Saved data entries:
•••••

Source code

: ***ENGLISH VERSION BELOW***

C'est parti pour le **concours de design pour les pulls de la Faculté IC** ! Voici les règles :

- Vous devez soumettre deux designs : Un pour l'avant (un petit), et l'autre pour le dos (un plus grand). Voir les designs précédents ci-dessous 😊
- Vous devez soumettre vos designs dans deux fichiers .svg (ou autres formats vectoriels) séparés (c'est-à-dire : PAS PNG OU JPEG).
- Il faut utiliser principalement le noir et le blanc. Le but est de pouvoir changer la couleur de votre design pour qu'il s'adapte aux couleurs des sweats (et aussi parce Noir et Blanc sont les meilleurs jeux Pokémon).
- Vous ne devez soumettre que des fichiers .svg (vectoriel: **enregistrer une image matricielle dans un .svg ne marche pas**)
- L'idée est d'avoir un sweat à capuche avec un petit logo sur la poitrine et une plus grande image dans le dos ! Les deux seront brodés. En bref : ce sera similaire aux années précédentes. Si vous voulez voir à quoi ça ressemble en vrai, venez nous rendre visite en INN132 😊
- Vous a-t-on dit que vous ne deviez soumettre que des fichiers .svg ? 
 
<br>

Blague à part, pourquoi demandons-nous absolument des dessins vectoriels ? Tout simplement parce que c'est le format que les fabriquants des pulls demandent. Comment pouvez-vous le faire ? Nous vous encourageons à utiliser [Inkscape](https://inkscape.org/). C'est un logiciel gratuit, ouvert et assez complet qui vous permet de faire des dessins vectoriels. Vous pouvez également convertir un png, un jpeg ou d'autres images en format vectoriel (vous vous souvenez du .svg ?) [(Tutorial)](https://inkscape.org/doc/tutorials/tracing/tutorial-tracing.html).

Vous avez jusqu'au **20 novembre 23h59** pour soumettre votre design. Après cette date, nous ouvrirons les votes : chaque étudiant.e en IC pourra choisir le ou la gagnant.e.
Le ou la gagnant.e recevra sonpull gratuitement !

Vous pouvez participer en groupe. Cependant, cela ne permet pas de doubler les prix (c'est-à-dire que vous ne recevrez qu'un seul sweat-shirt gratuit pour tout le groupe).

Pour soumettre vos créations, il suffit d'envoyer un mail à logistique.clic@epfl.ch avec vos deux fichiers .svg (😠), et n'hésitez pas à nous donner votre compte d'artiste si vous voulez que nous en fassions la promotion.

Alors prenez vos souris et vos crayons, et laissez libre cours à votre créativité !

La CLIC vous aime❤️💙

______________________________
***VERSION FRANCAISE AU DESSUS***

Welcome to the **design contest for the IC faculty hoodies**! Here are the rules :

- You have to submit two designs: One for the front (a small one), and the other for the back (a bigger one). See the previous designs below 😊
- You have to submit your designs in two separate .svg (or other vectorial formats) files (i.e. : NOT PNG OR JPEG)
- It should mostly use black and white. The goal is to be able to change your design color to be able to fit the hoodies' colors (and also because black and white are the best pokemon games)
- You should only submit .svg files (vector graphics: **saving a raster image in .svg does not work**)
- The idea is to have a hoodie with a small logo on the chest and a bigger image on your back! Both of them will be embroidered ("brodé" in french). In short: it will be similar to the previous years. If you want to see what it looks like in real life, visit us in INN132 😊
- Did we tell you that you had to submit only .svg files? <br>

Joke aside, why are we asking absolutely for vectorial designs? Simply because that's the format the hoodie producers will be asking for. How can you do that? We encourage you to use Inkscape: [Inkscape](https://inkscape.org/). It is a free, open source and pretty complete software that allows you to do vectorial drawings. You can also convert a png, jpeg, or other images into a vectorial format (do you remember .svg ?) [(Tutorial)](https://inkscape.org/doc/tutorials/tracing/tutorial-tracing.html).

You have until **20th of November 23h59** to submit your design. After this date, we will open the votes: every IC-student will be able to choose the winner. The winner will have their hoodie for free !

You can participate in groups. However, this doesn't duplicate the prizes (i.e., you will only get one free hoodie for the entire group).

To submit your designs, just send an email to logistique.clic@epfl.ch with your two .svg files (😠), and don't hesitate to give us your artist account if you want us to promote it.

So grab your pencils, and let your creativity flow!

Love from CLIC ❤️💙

•••••

Assignment> Report the number of lines in these entries that hold the word "have". Add nothing else.

Solution for this task> 4